On nomenclature, perhaps “macrocolumn” or CC (Cortical Column) would be the right name for the 1-1.5mm squared patches? Cortical Column is the neuroscience name used by Hinton in his work on Capsules (his name for CCs) here/PDF which are functionally equivalent at least in his theory. Macrocolumn is a quite common name for the barrel-sized columns, and is what Rod Rinkus uses (he calls them MACs) in his SDR-based Sparsey system (see this post from last weekend).

On my question about coordinate systems, it seems likely that cortex uses distances and directions which are related to the motor actions needed to navigate (palpate or saccade) the object, rather than distances and directions in external units which relate to the intrinsic dimensions of the object itself. For example, a 42" TV at 10 feet would have the same saccading “size” as a 21" TV at 5 feet - the visual system treats both as the same. Similarly, experiments with reversing glasses show that we can very quickly learn to redefine up and down in terms of saccading outcomes.

These motor-defined coordinates are used to perform navigation over the object, so they are a kind of object coordinate system, which are relative to some reference point on the object (eg the centre of a TV screen, the central axis of a pen). The “where” pathway will also represent the egocentric position and orientation of the reference point, allowing us to navigate from one object to another, remember where we put an object, reach for one, and so on. [Edit: and a few years ago, I broke my leg stepping down onto a rock because my new glasses made me underestimate the depth by less than 1cm].

On specificity of regions in cortex, the idea does not contradict the generality and commonality of cortical function. What appears to happen especially in visual cortex is that V1 and V2 are huge generalists, extracting as much structure as they can from a very wide data bus. After that, genetic and developmental programs seem to differentiate the kinds of data which flows between regions. This appears (according to the talk below) to be a combination of differential projection and differential synaptic preferences. Since the same differentiation persists within and across species, it must have a genetic component, which is likely reinforced by experience and pruning during development.

It is likely that V4 is better (per neuron) at processing colour, and its output has better colour-related information, than V1 or V2. Similarly, MT is better (per neuron) at motion-related processing. Both these areas feed back to V1 and V2 and no doubt help them with their own processing of colour, motion etc. We can imagine a very early visual cortex which only had V1/V2, and then more specialised areas were added in later as the organism evolved.

Even within V1 itself, there are two predominant designs in mammals: the pinwheel style of bunches of minicolumns which are each sensitive to an orientation, a colour contrast, or a motion (as found in most higher primates), and the salt-and-pepper style where such bundles cannot be detected (as found in rodents).

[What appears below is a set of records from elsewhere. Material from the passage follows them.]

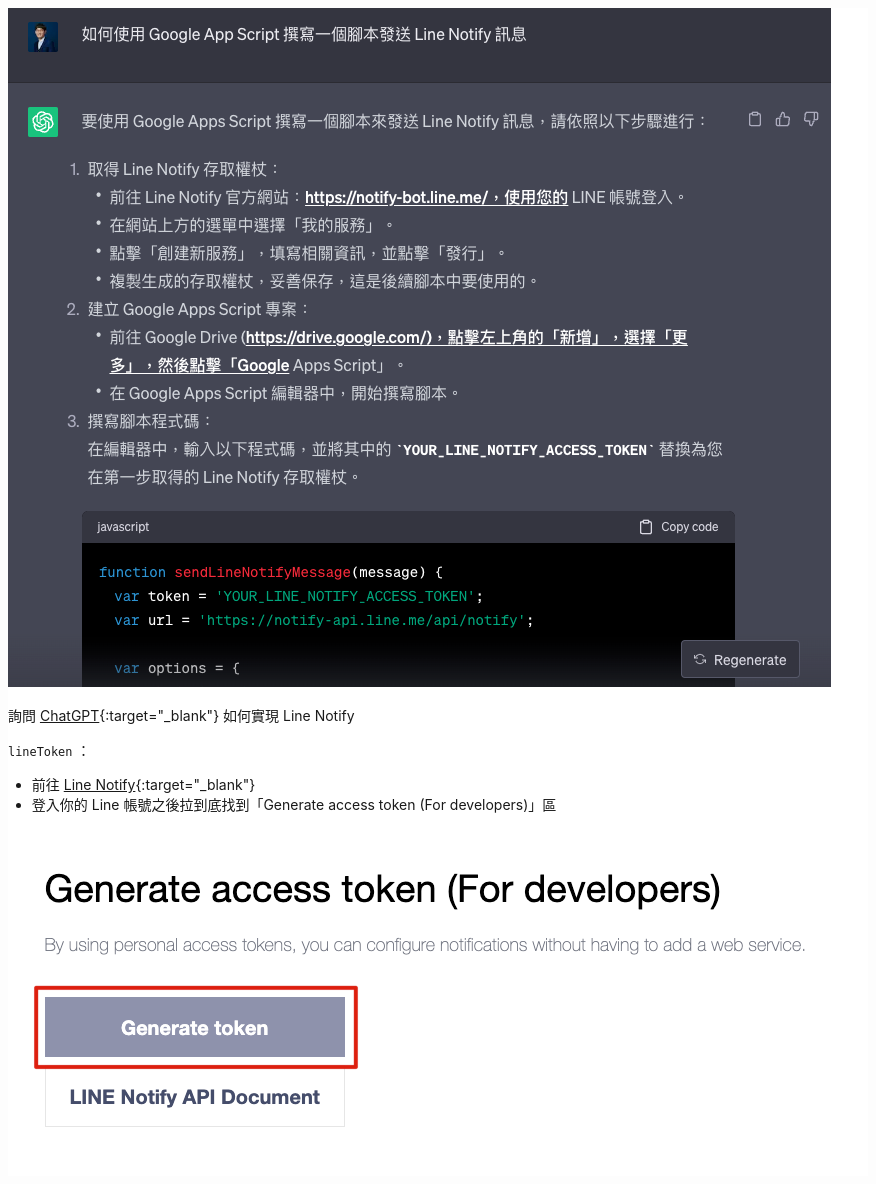 ![詢問 [ChatGPT](https://chat.openai.com){:target="_blank"} 如何實現 Line Notify](/assets/382218e15697/1*NzEyi3zdzD5QDhLvpsFocA.png)

詢問 [ChatGPT](https://chat.openai.com){:target="_blank"} 如何實現 Line Notify

`lineToken` ：
- 前往 [Line Notify](https://notify-bot.line.me/my/){:target="_blank"}
- 登入你的 Line 帳號之後拉到底找到「Generate access token \(For developers\)」區



![](/assets/382218e15697/1*GA_ORi8TX3N8jPSxX4OqHw.png)
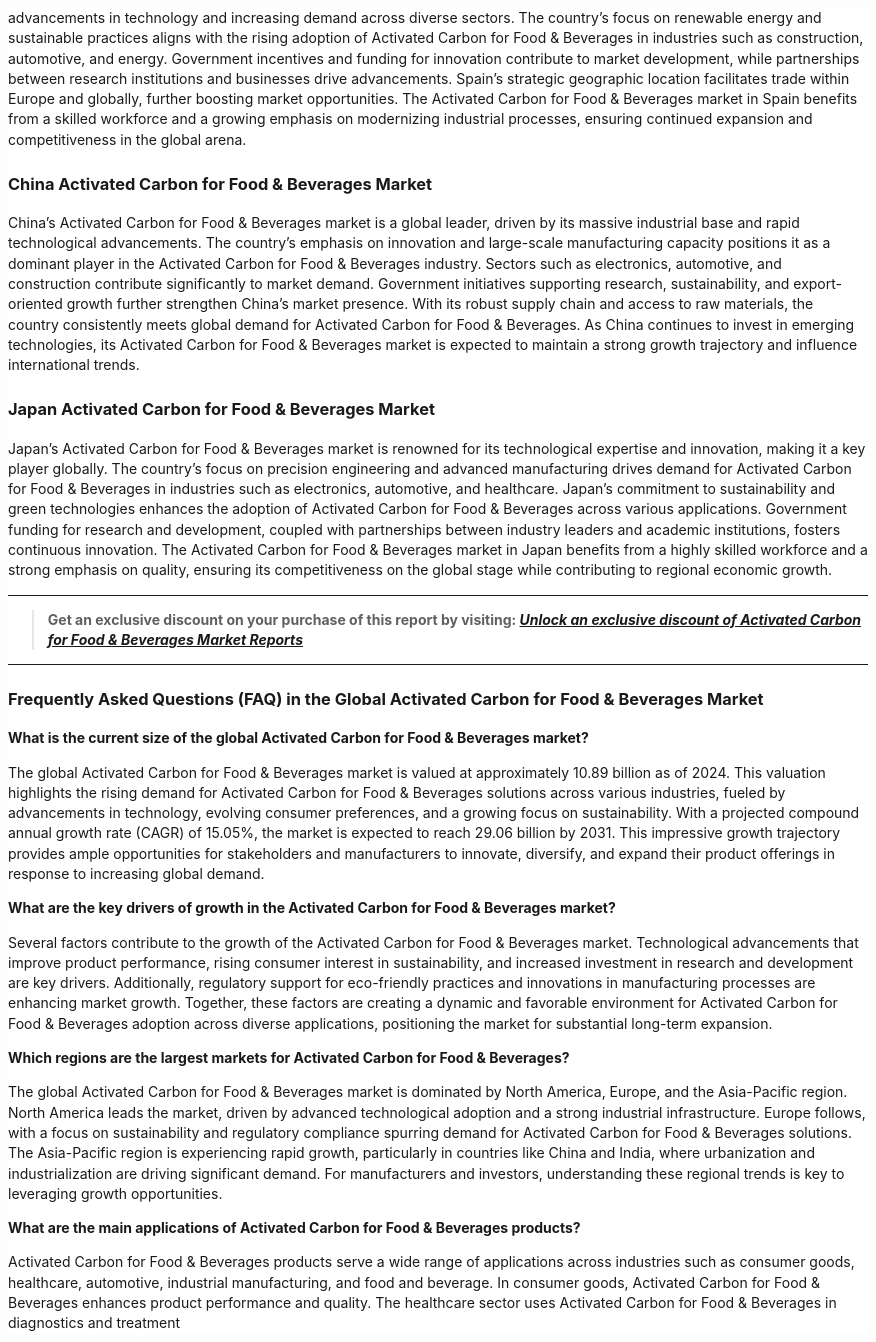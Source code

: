 advancements in technology and increasing demand across diverse sectors. The country&rsquo;s focus on renewable energy and sustainable practices aligns with the rising adoption of Activated Carbon for Food & Beverages in industries such as construction, automotive, and energy. Government incentives and funding for innovation contribute to market development, while partnerships between research institutions and businesses drive advancements. Spain&rsquo;s strategic geographic location facilitates trade within Europe and globally, further boosting market opportunities. The Activated Carbon for Food & Beverages market in Spain benefits from a skilled workforce and a growing emphasis on modernizing industrial processes, ensuring continued expansion and competitiveness in the global arena.</p><h3>China Activated Carbon for Food & Beverages Market</h3><p>China&rsquo;s Activated Carbon for Food & Beverages market is a global leader, driven by its massive industrial base and rapid technological advancements. The country&rsquo;s emphasis on innovation and large-scale manufacturing capacity positions it as a dominant player in the Activated Carbon for Food & Beverages industry. Sectors such as electronics, automotive, and construction contribute significantly to market demand. Government initiatives supporting research, sustainability, and export-oriented growth further strengthen China&rsquo;s market presence. With its robust supply chain and access to raw materials, the country consistently meets global demand for Activated Carbon for Food & Beverages. As China continues to invest in emerging technologies, its Activated Carbon for Food & Beverages market is expected to maintain a strong growth trajectory and influence international trends.</p><h3>Japan Activated Carbon for Food & Beverages Market</h3><p>Japan&rsquo;s Activated Carbon for Food & Beverages market is renowned for its technological expertise and innovation, making it a key player globally. The country&rsquo;s focus on precision engineering and advanced manufacturing drives demand for Activated Carbon for Food & Beverages in industries such as electronics, automotive, and healthcare. Japan&rsquo;s commitment to sustainability and green technologies enhances the adoption of Activated Carbon for Food & Beverages across various applications. Government funding for research and development, coupled with partnerships between industry leaders and academic institutions, fosters continuous innovation. The Activated Carbon for Food & Beverages market in Japan benefits from a highly skilled workforce and a strong emphasis on quality, ensuring its competitiveness on the global stage while contributing to regional economic growth.</p><hr /><blockquote><p><strong>Get an exclusive discount on your purchase of this report by visiting: <em><a href="://marketresearchpulse.com/ask-for-discount/101288?utm_source=Github&amp;utm_medium=0112">Unlock an exclusive discount of Activated Carbon for Food & Beverages Market Reports</a></em>&nbsp;</strong></p></blockquote><hr /><h3>Frequently Asked Questions (FAQ) in the Global Activated Carbon for Food & Beverages Market</h3><p><strong>What is the current size of the global Activated Carbon for Food & Beverages market?</strong></p><p>The global Activated Carbon for Food & Beverages market is valued at approximately 10.89 billion as of 2024. This valuation highlights the rising demand for Activated Carbon for Food & Beverages solutions across various industries, fueled by advancements in technology, evolving consumer preferences, and a growing focus on sustainability. With a projected compound annual growth rate (CAGR) of 15.05%, the market is expected to reach 29.06 billion by 2031. This impressive growth trajectory provides ample opportunities for stakeholders and manufacturers to innovate, diversify, and expand their product offerings in response to increasing global demand.</p><p><strong>What are the key drivers of growth in the Activated Carbon for Food & Beverages market?</strong></p><p>Several factors contribute to the growth of the Activated Carbon for Food & Beverages market. Technological advancements that improve product performance, rising consumer interest in sustainability, and increased investment in research and development are key drivers. Additionally, regulatory support for eco-friendly practices and innovations in manufacturing processes are enhancing market growth. Together, these factors are creating a dynamic and favorable environment for Activated Carbon for Food & Beverages adoption across diverse applications, positioning the market for substantial long-term expansion.</p><p><strong>Which regions are the largest markets for Activated Carbon for Food & Beverages?</strong></p><p>The global Activated Carbon for Food & Beverages market is dominated by North America, Europe, and the Asia-Pacific region. North America leads the market, driven by advanced technological adoption and a strong industrial infrastructure. Europe follows, with a focus on sustainability and regulatory compliance spurring demand for Activated Carbon for Food & Beverages solutions. The Asia-Pacific region is experiencing rapid growth, particularly in countries like China and India, where urbanization and industrialization are driving significant demand. For manufacturers and investors, understanding these regional trends is key to leveraging growth opportunities.</p><p><strong>What are the main applications of Activated Carbon for Food & Beverages products?</strong></p><p>Activated Carbon for Food & Beverages products serve a wide range of applications across industries such as consumer goods, healthcare, automotive, industrial manufacturing, and food and beverage. In consumer goods, Activated Carbon for Food & Beverages enhances product performance and quality. The healthcare sector uses Activated Carbon for Food & Beverages in diagnostics and treatment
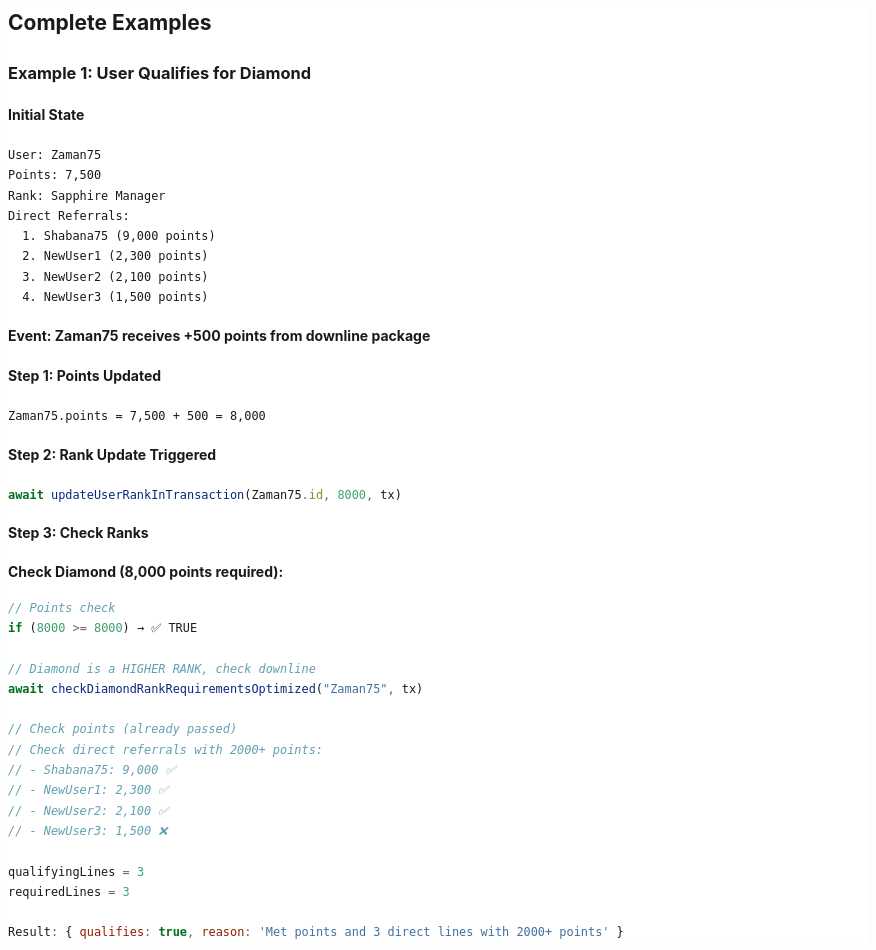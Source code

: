 
## Complete Examples

### Example 1: User Qualifies for Diamond

#### Initial State
```
User: Zaman75
Points: 7,500
Rank: Sapphire Manager
Direct Referrals:
  1. Shabana75 (9,000 points)
  2. NewUser1 (2,300 points)
  3. NewUser2 (2,100 points)
  4. NewUser3 (1,500 points)
```

#### Event: Zaman75 receives +500 points from downline package

#### Step 1: Points Updated
```
Zaman75.points = 7,500 + 500 = 8,000
```

#### Step 2: Rank Update Triggered
```javascript
await updateUserRankInTransaction(Zaman75.id, 8000, tx)
```

#### Step 3: Check Ranks

**Check Diamond (8,000 points required):**
```javascript
// Points check
if (8000 >= 8000) → ✅ TRUE

// Diamond is a HIGHER RANK, check downline
await checkDiamondRankRequirementsOptimized("Zaman75", tx)

// Check points (already passed)
// Check direct referrals with 2000+ points:
// - Shabana75: 9,000 ✅
// - NewUser1: 2,300 ✅
// - NewUser2: 2,100 ✅
// - NewUser3: 1,500 ❌

qualifyingLines = 3
requiredLines = 3

Result: { qualifies: true, reason: 'Met points and 3 direct lines with 2000+ points' }
```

This may relate to the much larger hierarchies in mammals which feed back highly specialised signals to primary cortical regions.


I am sharing this image to confirm the quote, and to make the obvious point that layers of the CC are interconnected to other remote CCs ( via white matter Axons) and to the limbic and brain stem areas, this is all part of feedforward and feedback to each CC. To me, THIS IS the hierarchy of the brain, that connects sensory-motor and controls the attention to each different parts. In all what I am seeing in this thread, H in HTM seems to be focused on the same CC. What am I missing?

“a picture is worth a 1000 words”


@lilacntulip you’re not missing anything, it’s just a bit more complex than your diagram suggests. Every layer communicates with every other layer in both directions within a CC. Every CC connects with neighbouring CCs by layer and with connections from one layer to another, and there are more long range inter-CC connections in regions. Every region is connected to dozens of other regions, primarily in some stereotypical way seen across individuals in a species, often across species, but also in small but significant amounts, with other regions based on an individual’s genetics and experience.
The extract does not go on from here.